Even more distressing has been the confusion wrought by e-mail exchanges as we sought to share views and prepare a strategy. My personal experience was of being the recipient of e-mails requesting strong and diverse lobbying of all political parties and calls for rousing all nurses to action, and other e-mails suggesting that it was inappropriate to do anything other than trust the process the Minister had set in place by giving the Ministry four weeks to justify its advice. What is most complex about e-mail communication is that e-mails can be copied widely beyond their intended recipients and that people receive and read e-mails out of logical order as the forwarding-on process destroys any chronology. In addition documents intended as tentative drafts take on a much more formal status when they are circulated beyond those for whom they were drafted. A salient message for all of us is the importance of picking up the telephone and hearing it from “the horse's mouth”. In addition I believe “forwarding-on” to be a potentially dangerous process, which encourages misunderstandings and ill feeling as people read documents but do not understand the context or intent behind their production. E-mail can be a major convenience, enabling rapid and efficient transmission of volumes of information but it certainly needs to be used with caution and with agreed rules!

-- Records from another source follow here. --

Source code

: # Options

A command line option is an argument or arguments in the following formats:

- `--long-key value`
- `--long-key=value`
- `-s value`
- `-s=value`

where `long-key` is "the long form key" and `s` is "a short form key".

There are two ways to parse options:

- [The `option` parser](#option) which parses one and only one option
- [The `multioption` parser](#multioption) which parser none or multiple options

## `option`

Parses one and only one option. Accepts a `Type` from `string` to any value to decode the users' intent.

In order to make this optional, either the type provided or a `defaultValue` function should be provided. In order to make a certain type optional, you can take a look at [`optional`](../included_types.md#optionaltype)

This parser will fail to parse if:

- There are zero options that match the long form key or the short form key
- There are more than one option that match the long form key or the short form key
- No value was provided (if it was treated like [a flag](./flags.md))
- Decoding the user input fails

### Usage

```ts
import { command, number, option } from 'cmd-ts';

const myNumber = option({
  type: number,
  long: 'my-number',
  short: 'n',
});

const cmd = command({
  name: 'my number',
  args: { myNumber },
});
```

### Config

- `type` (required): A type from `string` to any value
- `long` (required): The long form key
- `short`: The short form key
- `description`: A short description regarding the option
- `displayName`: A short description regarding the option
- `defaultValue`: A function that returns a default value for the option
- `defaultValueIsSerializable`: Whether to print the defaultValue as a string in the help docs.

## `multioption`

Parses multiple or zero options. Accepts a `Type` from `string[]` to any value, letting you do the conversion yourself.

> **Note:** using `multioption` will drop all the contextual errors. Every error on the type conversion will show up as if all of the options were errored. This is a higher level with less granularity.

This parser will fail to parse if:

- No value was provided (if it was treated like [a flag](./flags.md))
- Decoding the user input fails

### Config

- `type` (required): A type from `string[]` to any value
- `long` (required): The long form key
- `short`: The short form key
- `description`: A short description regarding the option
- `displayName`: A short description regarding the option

All nursing groups attend a meeting, on the 19 th of April to strategise and attended a second meeting with the Ministry to discuss their advice. As a result we feel that a much more balanced paper has gone to the Minister.

I am concerned that yet again this whole process is to be relitigated and that once more the fear of upsetting doctors takes precedence over the need to support a flexible and responsive workforce in a manner strongly supported by evidence and strongly championed by the Ministry itself.

I note that no other group of existing authorized prescriber is to be reconsidered despite, in some instances, having considerably less educational preparation than NPs.

I note that the issue of independent prescribing by NPs has been extensively and repeatedly consulted on and has been the topic of previous select committee deliberations, and changes in the Medicines Act have already been made.

I note that the current government has invested a great deal of time, effort and resource to deliver on its policy of making effective utilisation of a highly educated nursing workforce and in particular to allow the public of New Zealand to have access to a Nurse Practitioner who can prescribe. This policy and direction is being put at risk due to the current advice being provided by the Ministry of Health.

I think that by leaving the issue open yet again to consultation there will be significant risk of challenge from medical lobby groups whose interests are vested and not related to patient safety or improved consumer access. All possible evidence has already been presented and debated and there is no further evidence available to justify further wasting of tax-payer money through further consultation.

Finally I think that nurses are tired of the energy and time put into the submission process in good faith when in fact there appears to be another process running concurrently. Nurses are in danger of becoming disillusioned by the continued time wasting prevarication.

The overriding issue here is that evidence shows that nurse prescribing is a safe and effective addition to the nurses' “tool box” and the prime reason for its instigation is to ensure that more people have better access to comprehensive and affordable care. Given that this is the real agenda and should be the only agenda, it is a sad reflection on the health sector that we have had to fight so long and so hard to achieve it. Imagine if all of the energy invested over the last 10 years had been able to be directed more productively.